Richard Jewell (2019)

Richard Jewell (2019)

2019 R 131 Minutes

Drama | History | Crime

Richard Jewell thinks quick, works fast, and saves hundreds, perhaps thousands, of lives after a domestic terrorist plants several pipe bombs and they explode during a concert, only to be falsely s...

Overall Rating

7 / 10
Verdict: Good

User Review

  • ScreenZealots

    ScreenZealots

    6 / 10
    Director Clint Eastwood tells his own story of an American hero with “Richard Jewell,” a shallow portrait of a security guard who was wrongly accused of bombing Atlanta’s Centennial Park in 1996. Jewell reported the suspicious device before it detonated and is credited with saving countless lives due to his swift actions to usher people to safety.

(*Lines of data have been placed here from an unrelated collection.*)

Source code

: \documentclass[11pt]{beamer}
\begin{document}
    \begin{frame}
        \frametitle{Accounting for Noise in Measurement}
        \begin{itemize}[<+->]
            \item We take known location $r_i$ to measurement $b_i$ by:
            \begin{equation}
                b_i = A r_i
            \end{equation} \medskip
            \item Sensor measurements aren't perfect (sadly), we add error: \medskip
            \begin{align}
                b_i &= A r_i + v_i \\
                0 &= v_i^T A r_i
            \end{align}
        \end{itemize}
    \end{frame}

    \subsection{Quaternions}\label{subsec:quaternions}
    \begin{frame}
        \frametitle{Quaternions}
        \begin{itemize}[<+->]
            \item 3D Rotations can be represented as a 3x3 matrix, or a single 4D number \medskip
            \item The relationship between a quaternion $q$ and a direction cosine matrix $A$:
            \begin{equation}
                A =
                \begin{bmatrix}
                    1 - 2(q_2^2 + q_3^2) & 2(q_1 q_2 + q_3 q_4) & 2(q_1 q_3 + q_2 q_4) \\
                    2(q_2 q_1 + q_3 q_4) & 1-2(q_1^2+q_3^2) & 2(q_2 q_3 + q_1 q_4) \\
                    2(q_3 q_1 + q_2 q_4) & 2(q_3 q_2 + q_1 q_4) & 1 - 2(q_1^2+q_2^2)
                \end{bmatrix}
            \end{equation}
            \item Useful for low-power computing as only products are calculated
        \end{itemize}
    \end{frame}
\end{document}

But a few days after the bombing, he becomes the FBI’s number one suspect and is vilified by both the press and the court of public opinion.

    The timeline and events are sometimes a little fuzzy, as Eastwood carefully chooses what to present and how to present it in a way that fits his personal agenda. FBI agent Tom Shaw (Jon Hamm) is a handsome G-man who drops swagger but lacks morality and engages in acts of entrapment to frame Jewell as the guilty party. It’s almost impossible to believe any of this could’ve actually happened, and it feels exaggerated for dramatic effect. The same can be said for Jewell’s attorney Watson Bryant (Sam Rockwell), a man out of his element with a high-profile criminal law case and a too-trusting client. Everybody here looks like a complete idiot, and only Richard and his mama Bobi (Kathy Bates, in a fantastic supporting performance) earn the audience’s sympathy.

    And then there’s the controversy with Olivia Wilde‘s character, Atlanta Journal-Constitution reporter Kathy Scruggs. Let me clear the air from the get-go. While I don’t find this movie to be “rotten,” I do take personal offense to the way the female journalist is portrayed. Scruggs is treated in an incredibly sexist way, as a flaky woman who prances around in tight skirts (it is heavily implied that she gets ahead in her career by offering sexual favors to men in positions of power), all in order to land the scoop and get ahead in her career. What a tasteless, shameful narrative. It’s nauseating misogyny at its very worst.

    Eastwood is all-in with his support of the accused, and the film sometimes feels like an old man’s rant against liberal ideals, the press, and the FBI. The movie slams the power of the media to ruin lives, and the importance for reporters to get the facts correct instead of jumping to conclusions or running with an unsubstantiated rumor. Topics like this will make the film even more polarizing in today’s climate, as it promotes the ignorant narrative of the “fake news” era and leans towards the slant of conservative propaganda. That aside, this is a decently crafted and entertaining movie about a man society chewed up, spit out, and promptly forgot.